Queen Victoria investing the Ottoman Sultan, Adul Aziz (Slave of the Almighty), with the Order of the Garter. But it’s benign in the Mohammadan context. Because
there’s a Caliph. Or in this case the Sultan. These happy folk in Pickthall’s
vision had photographs of their Sultan on their lounge room walls, but they’d
never actually met him, or even anyone who knew him, but he was appointed by
God Above, and he was a good man. They were happy that he lived 500 miles away.
They paid him some sheep and goats in the springtime and in return he made sure
hostile armies didn’t upset the status quo. Very wisely, he had no interest in policing
how they cleaned their teeth.
Modern Mohammadan states are not like this, are
they? No. Your gut instinct about them is correct. They are an ambomination.
The worst of both worlds. A pervasive religious nomocracy AND an intrusive
state increasingly bent on using technology and pseudo-science to micromanage
the citizenry. It’s not enough that your family will shame you if you sleep
with someone you shouldn’t: the state thinks it’s its business as well and
makes it a crime. In its best examples, though, the premodern Mohammadan order,
as Pickthall observed, could produce happy outcomes. The Sultan didn’t need to
fuck with people’s lives. His job was to protect the borders, keep peace and
build a High Culture back in Istanbul.
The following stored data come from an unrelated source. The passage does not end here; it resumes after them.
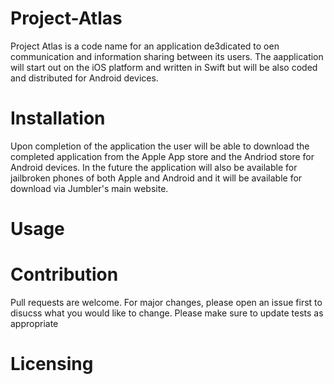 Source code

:# Project-Atlas
Project Atlas is a code name for an application de3dicated to oen communication and information sharing between its users. The aapplication will start out on 
the iOS platform and written in Swift but will be also coded and distributed for Android devices. 

# Installation 
Upon completion of the application the user will be able to download the completed application from the Apple App store and the Andriod store for Android 
devices. In the future the application will also be available for jailbroken phones of both Apple and Android and it will be available for download via
Jumbler's main website. 

# Usage

# Contribution 
Pull requests are welcome. For major changes, please open an issue first to disucss what you would like to change. 
Please make sure to update tests as appropriate

# Licensing
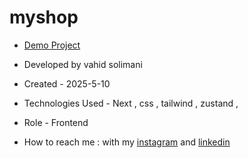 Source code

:# myshop


- [Demo Project](https://digikalashop-sigma.vercel.app/)

- Developed by vahid solimani

- Created - 2025-5-10

- Technologies Used - Next , css , tailwind , zustand , 

- Role - Frontend

- How to reach me : with my [instagram](https://instagram.com/vahidsolimani.dev) and [linkedin](https://www.linkedin.com/in/vahid-solimani-33403a333?utm_source=share&utm_campaign=share_via&utm_content=profile&utm_medium=android_app)
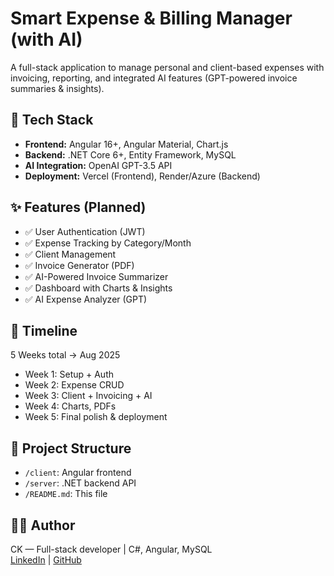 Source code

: # Smart Expense & Billing Manager (with AI)

A full-stack application to manage personal and client-based expenses with invoicing, reporting, and integrated AI features (GPT-powered invoice summaries & insights).

## 🚀 Tech Stack

- **Frontend:** Angular 16+, Angular Material, Chart.js
- **Backend:** .NET Core 6+, Entity Framework, MySQL
- **AI Integration:** OpenAI GPT-3.5 API
- **Deployment:** Vercel (Frontend), Render/Azure (Backend)

## ✨ Features (Planned)

- ✅ User Authentication (JWT)
- ✅ Expense Tracking by Category/Month
- ✅ Client Management
- ✅ Invoice Generator (PDF)
- ✅ AI-Powered Invoice Summarizer
- ✅ Dashboard with Charts & Insights
- ✅ AI Expense Analyzer (GPT)

## 📅 Timeline

5 Weeks total → Aug 2025  
- Week 1: Setup + Auth  
- Week 2: Expense CRUD  
- Week 3: Client + Invoicing + AI  
- Week 4: Charts, PDFs  
- Week 5: Final polish & deployment

## 📁 Project Structure

- `/client`: Angular frontend  
- `/server`: .NET backend API  
- `/README.md`: This file  

## 👨‍💻 Author

CK — Full-stack developer | C#, Angular, MySQL  
[LinkedIn](#) | [GitHub](https://github.com/yourusername)
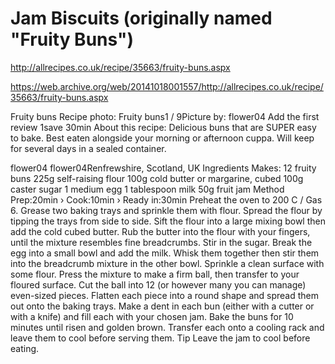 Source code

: # Jam Biscuits (originally named "Fruity Buns")

http://allrecipes.co.uk/recipe/35663/fruity-buns.aspx


https://web.archive.org/web/20141018001557/http://allrecipes.co.uk/recipe/35663/fruity-buns.aspx

Fruity buns
Recipe photo: Fruity buns1 / 9Picture by:  flower04
 Add the first review
 1save
 30min
About this recipe: Delicious buns that are SUPER easy to bake. Best eaten alongside your morning or afternoon cuppa. Will keep for several days in a sealed container.

flower04	flower04Renfrewshire, Scotland, UK
Ingredients
Makes: 12 fruity buns
225g self-raising flour
100g cold butter or margarine, cubed
100g caster sugar
1 medium egg
1 tablespoon milk
50g fruit jam
Method
Prep:20min  ›  Cook:10min  ›  Ready in:30min 
Preheat the oven to 200 C / Gas 6. Grease two baking trays and sprinkle them with flour. Spread the flour by tipping the trays from side to side.
Sift the flour into a large mixing bowl then add the cold cubed butter.
Rub the butter into the flour with your fingers, until the mixture resembles fine breadcrumbs. Stir in the sugar.
Break the egg into a small bowl and add the milk. Whisk them together then stir them into the breadcrumb mixture in the other bowl.
Sprinkle a clean surface with some flour. Press the mixture to make a firm ball, then transfer to your floured surface.
Cut the ball into 12 (or however many you can manage) even-sized pieces.
Flatten each piece into a round shape and spread them out onto the baking trays. Make a dent in each bun (either with a cutter or with a knife) and fill each with your chosen jam.
Bake the buns for 10 minutes until risen and golden brown. Transfer each onto a cooling rack and leave them to cool before serving them.
Tip
Leave the jam to cool before eating.
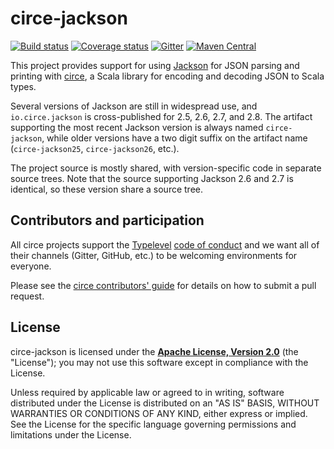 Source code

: # circe-jackson

[![Build status](https://img.shields.io/travis/circe/circe/master.svg)](https://travis-ci.org/circe/circe-jackson)
[![Coverage status](https://img.shields.io/codecov/c/github/circe/circe/master.svg)](https://codecov.io/github/circe/circe-jackson)
[![Gitter](https://img.shields.io/badge/gitter-join%20chat-green.svg)](https://gitter.im/circe/circe)
[![Maven Central](https://img.shields.io/maven-central/v/io.circe/circe-core_2.11.svg)](https://maven-badges.herokuapp.com/maven-central/io.circe/circe-jackson_2.11)

This project provides support for using [Jackson][jackson] for JSON parsing and printing with
[circe][circe], a Scala library for encoding and decoding JSON to Scala types.

Several versions of Jackson are still in widespread use, and `io.circe.jackson` is cross-published
for 2.5, 2.6, 2.7, and 2.8. The artifact supporting the most recent Jackson version is always named
`circe-jackson`, while older versions have a two digit suffix on the artifact name
(`circe-jackson25`, `circe-jackson26`, etc.).

The project source is mostly shared, with version-specific code in separate source trees. Note that
the source supporting Jackson 2.6 and 2.7 is identical, so these version share a source tree.

## Contributors and participation

All circe projects support the [Typelevel][typelevel] [code of conduct][code-of-conduct] and we want
all of their channels (Gitter, GitHub, etc.) to be welcoming environments for everyone.

Please see the [circe contributors' guide](contributing) for details on how to submit a pull
request.

## License

circe-jackson is licensed under the **[Apache License, Version 2.0][apache]**
(the "License"); you may not use this software except in compliance with the
License.

Unless required by applicable law or agreed to in writing, software
distributed under the License is distributed on an "AS IS" BASIS,
WITHOUT WARRANTIES OR CONDITIONS OF ANY KIND, either express or implied.
See the License for the specific language governing permissions and
limitations under the License.

[apache]: http://www.apache.org/licenses/LICENSE-2.0
[circe]: https://github.com/circe/circe
[code-of-conduct]: http://typelevel.org/conduct.html
[jackson]: https://github.com/FasterXML/jackson
[typelevel]: http://typelevel.org/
On an every day level people were ruled
by the Law in their hearts, by traditional modes of inculturation and by peer
pressure, under the austere but remote sovereignty of Allah al-Malik and the
military umbrella of His equally remote deputy.
Anyway, in all my reading Pickthall’s travel books
provide the most tangible and convincing model of a life that seems to answer
to certain libertarian pipe dreams. The main point being: nomocracy. You can do
without policemen in a well-woven nomocracy, provided you have a Lawmaker no
one can corrupt and a Sultan with a big army watching your back. Noting that
the Sultan doesn’t have legislative power. He doesn’t make laws. He creates the
peace for the Law. Allah makes Law. Locals can adapt it as they will. Locals
know best. If they can be good God-fearing Musselmen and still drink arak,
fine. That is, lots of subsidiarity.
As I have argued elsewhere, the Saidean narrative is
bunk. The Orientalists were, with few exceptions, the first generation of
Europeans to even bother to try to reach an understanding of the Mohammadan devils.
It was a luxury they could afford. Finally – thanks to the corrections of the
Reformation – the world had been set aright and Christendom (although no longer
recognizable as such) was no longer an embarrassing backwater compared to a
more advanced and prosperous “Islamicate” world, to use the newly sanitized,
secularized Whig word you might have noticed coming out of Universities of
recent times. Columbus thought he was sailing to India. Why? To get around the
Mohammadans. It’s a crucial factor in every step towards the modern world. More
broadly, when Mohammad declares himself the last prophet, he is at the same
time declaring himself the first modern man.